Edited books

Edited books

Nielsen, Rasmus Kleis (ed.) 2015. Local Journalism: the decline of newspapers and the rise of digital media. I.B. Tauris, London.

The first chapter is available for free download here [PDF], and the book can be purchased through the usual routes including the publisher or Amazon.

The contributors include, amongst others, Andrew Williams, C. W. Anderson, David Domingo, Florence Le Cam, Julie Firmstone, Matthew Powers, Nikos Smyrnaios, Piet Bakker, and Stephen Coleman.

For more than a century, local journalism has been taken almost for granted. But the twenty-first century has brought major challenges. The newspaper industry that has historically provided most local coverage is in decline and it is not yet clear whether digital media will sustain new forms of local journalism. This book provides an international overview of the challenges facing changing forms of local journalism today. It identifies the central role that diminished newspapers still play in local media ecosystems, analyses relations between local journalists and politicians, government officials, community activists and ordinary citizens, and examines the uneven rise of new forms of digital local journalism. Together, the chapters present a multi-faceted portrait of the precarious present and uncertain future of local journalism in the Western world.

Endorsements–

“This is a detailed, research-based and comparative account of developments in local news and journalism at a time of structural change and transition in local news ecosystems. It reasserts the significance of local news and journalism for local communities and their economic, political, social and cultural life and sets a benchmark for future studies of local news and journalism during a period of change and uncertainty.”

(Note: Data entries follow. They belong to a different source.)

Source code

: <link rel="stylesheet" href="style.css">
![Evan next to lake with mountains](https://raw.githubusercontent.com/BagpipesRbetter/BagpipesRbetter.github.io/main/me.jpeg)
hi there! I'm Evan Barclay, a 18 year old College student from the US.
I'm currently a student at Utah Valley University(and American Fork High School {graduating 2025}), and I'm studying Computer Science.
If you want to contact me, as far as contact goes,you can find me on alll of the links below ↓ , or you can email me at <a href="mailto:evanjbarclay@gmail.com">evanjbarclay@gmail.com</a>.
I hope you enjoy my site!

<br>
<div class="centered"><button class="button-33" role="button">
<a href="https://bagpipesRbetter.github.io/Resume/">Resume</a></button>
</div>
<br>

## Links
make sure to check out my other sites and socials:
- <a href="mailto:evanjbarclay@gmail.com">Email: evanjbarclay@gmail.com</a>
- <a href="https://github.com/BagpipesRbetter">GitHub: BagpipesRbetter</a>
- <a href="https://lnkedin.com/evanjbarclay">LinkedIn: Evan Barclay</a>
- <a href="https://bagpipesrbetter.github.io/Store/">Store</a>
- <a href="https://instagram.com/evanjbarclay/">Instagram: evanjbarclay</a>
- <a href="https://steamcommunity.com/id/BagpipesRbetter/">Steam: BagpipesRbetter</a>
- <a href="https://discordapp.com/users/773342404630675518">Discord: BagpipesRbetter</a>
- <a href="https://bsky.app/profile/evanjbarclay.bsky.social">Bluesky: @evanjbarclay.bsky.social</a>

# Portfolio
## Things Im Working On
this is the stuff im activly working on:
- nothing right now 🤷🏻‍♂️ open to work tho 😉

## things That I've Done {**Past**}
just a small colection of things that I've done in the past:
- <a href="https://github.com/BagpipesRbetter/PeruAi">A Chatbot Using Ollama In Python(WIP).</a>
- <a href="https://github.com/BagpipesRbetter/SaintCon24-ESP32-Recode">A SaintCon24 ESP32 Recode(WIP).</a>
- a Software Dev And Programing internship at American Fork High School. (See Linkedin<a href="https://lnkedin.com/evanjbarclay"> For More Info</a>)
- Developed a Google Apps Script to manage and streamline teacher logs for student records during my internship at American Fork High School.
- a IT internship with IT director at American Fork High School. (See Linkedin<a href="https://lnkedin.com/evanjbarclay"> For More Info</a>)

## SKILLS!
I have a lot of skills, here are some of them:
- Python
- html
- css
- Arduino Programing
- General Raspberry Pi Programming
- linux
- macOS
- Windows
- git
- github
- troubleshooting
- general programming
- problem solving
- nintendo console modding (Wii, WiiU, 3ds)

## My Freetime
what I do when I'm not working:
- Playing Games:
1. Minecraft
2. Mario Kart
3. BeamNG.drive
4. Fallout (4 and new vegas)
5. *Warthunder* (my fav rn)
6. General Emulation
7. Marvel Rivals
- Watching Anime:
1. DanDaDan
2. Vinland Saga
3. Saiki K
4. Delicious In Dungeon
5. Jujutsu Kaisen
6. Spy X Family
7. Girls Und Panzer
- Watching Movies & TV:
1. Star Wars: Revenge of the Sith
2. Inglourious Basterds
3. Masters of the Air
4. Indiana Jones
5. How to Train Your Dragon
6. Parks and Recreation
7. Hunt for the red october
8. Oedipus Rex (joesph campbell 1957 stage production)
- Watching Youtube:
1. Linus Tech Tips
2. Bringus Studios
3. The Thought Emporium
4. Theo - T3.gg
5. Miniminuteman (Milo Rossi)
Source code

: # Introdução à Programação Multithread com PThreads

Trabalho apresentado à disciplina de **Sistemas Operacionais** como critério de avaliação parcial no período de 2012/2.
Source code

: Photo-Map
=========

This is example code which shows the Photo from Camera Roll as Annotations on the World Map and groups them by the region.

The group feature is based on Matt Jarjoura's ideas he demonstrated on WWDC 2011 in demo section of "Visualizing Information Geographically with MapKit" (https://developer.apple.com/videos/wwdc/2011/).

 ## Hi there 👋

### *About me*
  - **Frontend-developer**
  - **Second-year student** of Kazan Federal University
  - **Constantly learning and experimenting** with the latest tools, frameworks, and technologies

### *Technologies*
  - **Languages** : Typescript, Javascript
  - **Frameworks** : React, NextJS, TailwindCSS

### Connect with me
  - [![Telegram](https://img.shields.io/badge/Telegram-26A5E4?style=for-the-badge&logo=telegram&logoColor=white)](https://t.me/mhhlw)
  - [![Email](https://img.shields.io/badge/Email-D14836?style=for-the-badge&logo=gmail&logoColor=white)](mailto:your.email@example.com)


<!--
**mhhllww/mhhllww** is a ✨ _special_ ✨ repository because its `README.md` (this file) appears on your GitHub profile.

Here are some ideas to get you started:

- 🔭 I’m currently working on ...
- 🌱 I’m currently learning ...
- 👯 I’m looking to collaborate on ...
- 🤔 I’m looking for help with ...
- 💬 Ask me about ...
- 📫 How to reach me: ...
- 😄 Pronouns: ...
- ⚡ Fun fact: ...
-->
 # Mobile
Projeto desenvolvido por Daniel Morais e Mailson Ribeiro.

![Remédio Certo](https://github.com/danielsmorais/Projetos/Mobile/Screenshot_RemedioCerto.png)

Bob Franklin, Professor of Journalism Studies, Cardiff University.

“Journalism is changing, nowhere more rapidly than in locally produced news.  This book provides an on-the-ground glimpse of these changes as they are taking place across Europe, the UK, and the United States.  An invaluable snapshot of a fast-moving process…and an important touchstone for research yet to be done!”

David Ryfe, Director of the School of Journalism and Mass Communication at the University of Iowa.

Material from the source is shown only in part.